**Problem details**.
Repeat exactly the lines from the line containing "被很多选择器重复使用。" through the last line of the records below, inclusive, and nothing else.
-------- Recorded data
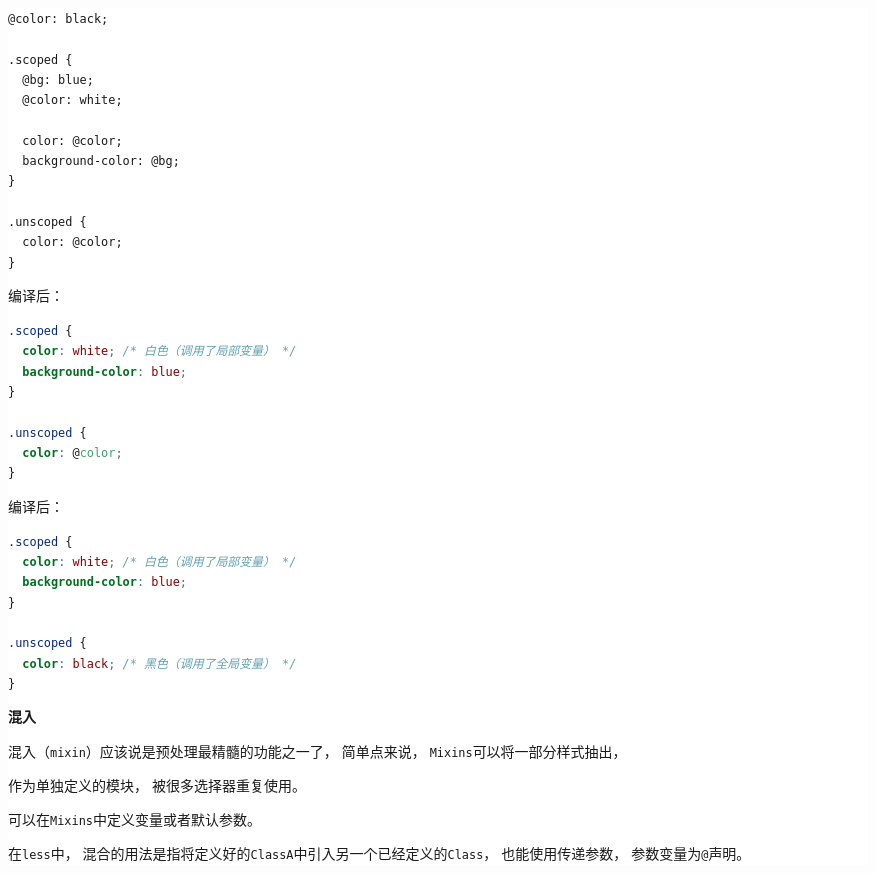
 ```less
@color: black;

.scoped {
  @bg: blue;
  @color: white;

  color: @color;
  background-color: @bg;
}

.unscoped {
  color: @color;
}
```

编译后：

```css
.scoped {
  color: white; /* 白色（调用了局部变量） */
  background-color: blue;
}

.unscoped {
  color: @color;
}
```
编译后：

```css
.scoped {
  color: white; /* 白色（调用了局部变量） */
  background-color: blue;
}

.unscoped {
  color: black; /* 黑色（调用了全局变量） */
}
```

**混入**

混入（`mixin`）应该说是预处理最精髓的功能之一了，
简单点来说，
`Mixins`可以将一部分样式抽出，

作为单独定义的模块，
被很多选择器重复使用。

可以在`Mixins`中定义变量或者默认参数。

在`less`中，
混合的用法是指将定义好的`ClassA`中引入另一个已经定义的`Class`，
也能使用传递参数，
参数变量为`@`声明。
----------------
**Answer below**.
被很多选择器重复使用。

可以在`Mixins`中定义变量或者默认参数。

在`less`中，
混合的用法是指将定义好的`ClassA`中引入另一个已经定义的`Class`，
也能使用传递参数，
参数变量为`@`声明。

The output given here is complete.